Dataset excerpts
■ ■ ■ ■ ■ ■ ■

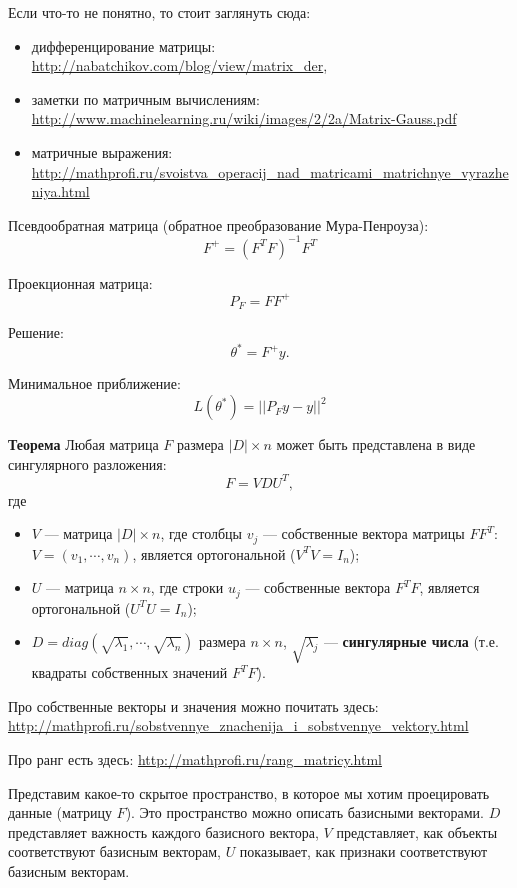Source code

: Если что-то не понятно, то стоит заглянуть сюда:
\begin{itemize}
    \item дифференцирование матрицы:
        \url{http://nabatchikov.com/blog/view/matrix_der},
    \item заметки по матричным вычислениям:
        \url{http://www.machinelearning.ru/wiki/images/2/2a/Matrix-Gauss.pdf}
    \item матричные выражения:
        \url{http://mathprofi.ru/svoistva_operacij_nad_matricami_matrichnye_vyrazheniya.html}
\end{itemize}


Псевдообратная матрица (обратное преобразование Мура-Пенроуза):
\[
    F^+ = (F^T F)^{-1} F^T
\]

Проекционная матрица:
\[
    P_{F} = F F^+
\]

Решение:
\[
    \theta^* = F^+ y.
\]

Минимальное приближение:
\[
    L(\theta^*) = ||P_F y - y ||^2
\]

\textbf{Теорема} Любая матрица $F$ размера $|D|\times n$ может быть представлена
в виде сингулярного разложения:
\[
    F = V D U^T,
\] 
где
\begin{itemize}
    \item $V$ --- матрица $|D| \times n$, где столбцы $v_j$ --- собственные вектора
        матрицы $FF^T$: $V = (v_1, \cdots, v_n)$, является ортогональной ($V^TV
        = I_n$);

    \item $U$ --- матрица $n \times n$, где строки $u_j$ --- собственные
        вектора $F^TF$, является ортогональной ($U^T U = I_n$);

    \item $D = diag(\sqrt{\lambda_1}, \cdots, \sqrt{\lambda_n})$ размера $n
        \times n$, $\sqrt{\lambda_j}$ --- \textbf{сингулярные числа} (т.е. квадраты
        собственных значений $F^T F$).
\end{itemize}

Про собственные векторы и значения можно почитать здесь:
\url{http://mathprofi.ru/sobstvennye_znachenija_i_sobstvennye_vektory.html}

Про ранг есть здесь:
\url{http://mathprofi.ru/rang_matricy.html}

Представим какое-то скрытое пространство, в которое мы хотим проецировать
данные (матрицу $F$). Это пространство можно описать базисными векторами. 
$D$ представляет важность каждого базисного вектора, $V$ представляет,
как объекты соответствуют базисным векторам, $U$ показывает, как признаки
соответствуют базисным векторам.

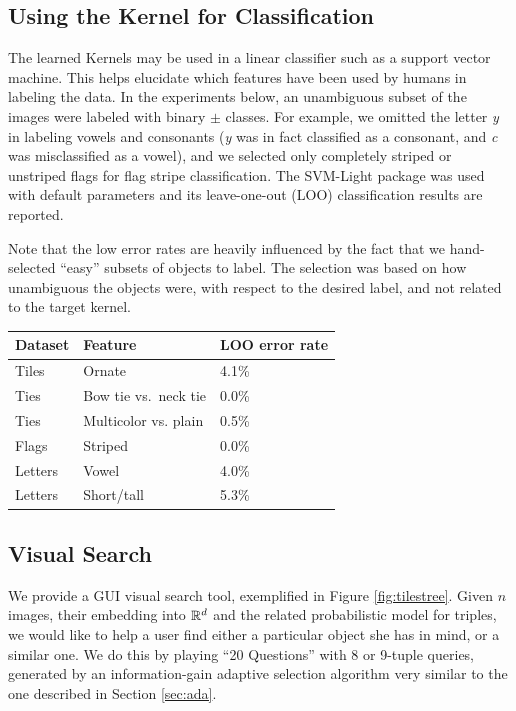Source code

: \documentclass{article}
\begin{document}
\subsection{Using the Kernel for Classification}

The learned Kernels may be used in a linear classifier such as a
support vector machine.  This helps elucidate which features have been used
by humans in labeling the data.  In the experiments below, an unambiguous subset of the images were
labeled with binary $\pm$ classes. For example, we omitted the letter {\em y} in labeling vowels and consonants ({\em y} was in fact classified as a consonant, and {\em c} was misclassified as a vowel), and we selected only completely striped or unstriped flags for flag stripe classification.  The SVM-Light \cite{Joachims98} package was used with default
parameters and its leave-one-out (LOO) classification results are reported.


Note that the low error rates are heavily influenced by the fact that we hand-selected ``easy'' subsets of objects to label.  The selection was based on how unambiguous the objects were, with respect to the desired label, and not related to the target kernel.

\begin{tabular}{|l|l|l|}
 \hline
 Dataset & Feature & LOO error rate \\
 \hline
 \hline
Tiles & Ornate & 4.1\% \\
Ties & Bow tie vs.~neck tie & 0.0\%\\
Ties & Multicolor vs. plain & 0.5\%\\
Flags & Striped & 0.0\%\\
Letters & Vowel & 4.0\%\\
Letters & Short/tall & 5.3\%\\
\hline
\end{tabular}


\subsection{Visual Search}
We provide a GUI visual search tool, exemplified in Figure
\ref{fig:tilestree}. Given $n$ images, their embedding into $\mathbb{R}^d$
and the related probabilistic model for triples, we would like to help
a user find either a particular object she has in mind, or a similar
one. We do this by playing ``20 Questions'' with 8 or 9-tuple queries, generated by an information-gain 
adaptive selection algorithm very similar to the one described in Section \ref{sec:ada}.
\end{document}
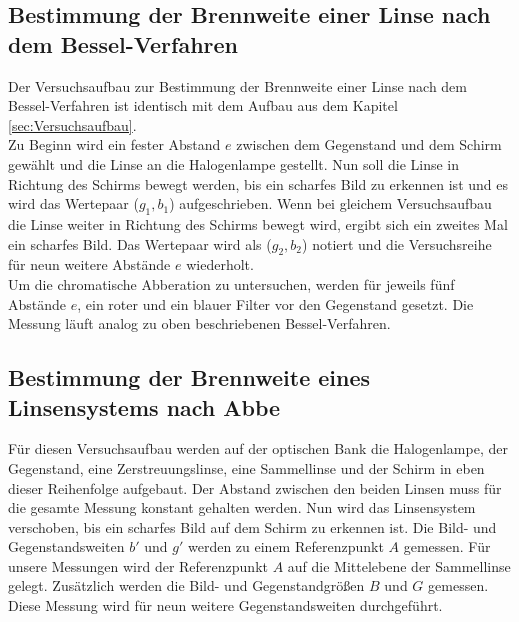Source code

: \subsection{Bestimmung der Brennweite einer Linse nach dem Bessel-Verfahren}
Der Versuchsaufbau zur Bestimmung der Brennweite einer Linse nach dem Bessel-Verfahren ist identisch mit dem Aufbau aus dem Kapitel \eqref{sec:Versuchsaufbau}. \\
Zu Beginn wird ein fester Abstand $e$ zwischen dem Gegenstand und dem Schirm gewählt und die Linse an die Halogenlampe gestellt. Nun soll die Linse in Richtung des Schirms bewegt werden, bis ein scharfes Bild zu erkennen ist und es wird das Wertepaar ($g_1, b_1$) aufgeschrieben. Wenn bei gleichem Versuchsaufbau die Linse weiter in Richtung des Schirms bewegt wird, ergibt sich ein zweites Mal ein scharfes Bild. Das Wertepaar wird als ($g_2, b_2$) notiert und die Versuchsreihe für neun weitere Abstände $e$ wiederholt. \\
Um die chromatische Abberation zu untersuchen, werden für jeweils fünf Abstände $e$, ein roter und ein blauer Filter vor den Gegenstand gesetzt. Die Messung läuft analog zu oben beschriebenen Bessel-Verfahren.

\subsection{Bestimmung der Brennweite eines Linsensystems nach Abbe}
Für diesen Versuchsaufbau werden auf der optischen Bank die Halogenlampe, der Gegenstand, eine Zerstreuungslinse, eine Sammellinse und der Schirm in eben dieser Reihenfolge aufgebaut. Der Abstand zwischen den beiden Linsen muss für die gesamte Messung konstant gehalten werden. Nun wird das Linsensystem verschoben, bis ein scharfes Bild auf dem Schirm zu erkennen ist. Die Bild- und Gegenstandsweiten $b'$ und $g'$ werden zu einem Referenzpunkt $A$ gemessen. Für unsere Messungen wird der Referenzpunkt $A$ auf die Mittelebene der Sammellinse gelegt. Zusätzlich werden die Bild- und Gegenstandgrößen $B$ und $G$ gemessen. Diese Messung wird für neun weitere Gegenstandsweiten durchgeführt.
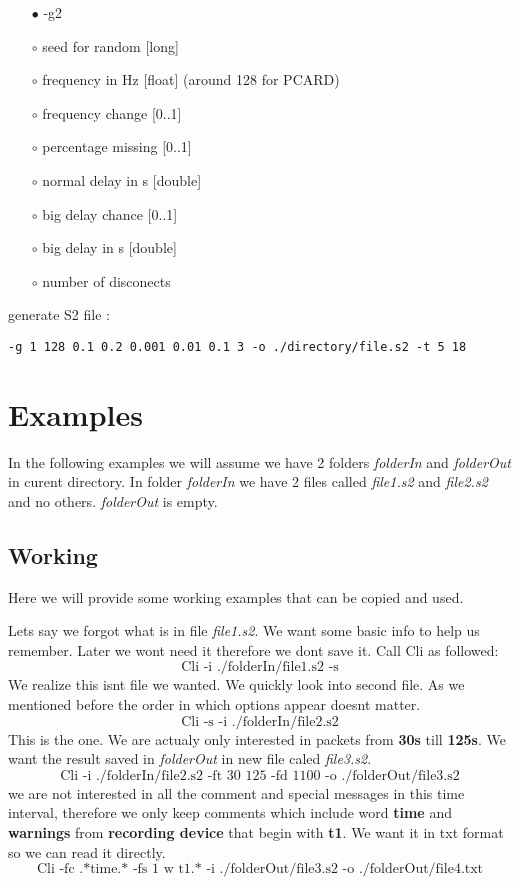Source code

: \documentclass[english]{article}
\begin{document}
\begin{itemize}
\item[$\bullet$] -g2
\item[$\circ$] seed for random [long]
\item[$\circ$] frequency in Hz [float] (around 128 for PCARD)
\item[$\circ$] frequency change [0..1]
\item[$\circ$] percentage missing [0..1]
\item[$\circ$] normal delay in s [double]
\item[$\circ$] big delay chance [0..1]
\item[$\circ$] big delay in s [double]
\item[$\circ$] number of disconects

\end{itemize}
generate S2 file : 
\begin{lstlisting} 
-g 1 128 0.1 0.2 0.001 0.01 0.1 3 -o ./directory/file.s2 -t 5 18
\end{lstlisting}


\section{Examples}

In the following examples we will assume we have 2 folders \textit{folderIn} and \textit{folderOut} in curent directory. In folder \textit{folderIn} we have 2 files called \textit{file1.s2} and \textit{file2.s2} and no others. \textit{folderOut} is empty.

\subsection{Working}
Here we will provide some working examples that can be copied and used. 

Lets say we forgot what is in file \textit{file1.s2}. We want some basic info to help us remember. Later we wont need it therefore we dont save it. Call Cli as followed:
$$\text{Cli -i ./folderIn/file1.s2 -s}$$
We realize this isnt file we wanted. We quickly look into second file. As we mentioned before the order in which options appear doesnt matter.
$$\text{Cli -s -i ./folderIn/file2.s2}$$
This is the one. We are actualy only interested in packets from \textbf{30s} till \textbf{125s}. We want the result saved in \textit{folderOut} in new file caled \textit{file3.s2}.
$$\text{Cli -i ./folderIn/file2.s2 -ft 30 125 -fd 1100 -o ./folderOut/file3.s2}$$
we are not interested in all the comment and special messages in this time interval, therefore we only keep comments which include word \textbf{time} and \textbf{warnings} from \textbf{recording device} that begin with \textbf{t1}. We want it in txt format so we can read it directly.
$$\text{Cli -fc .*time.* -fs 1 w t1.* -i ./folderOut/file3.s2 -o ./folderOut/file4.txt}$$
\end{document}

■ ■ ■ ■ ■ ■ ■

* Work to be completed
For every line above that includes the string "some", copy the line.

* Solved exercise
Here we will provide some working examples that can be copied and used. 
Lets say we forgot what is in file \textit{file1.s2}. We want some basic info to help us remember. Later we wont need it therefore we dont save it. Call Cli as followed:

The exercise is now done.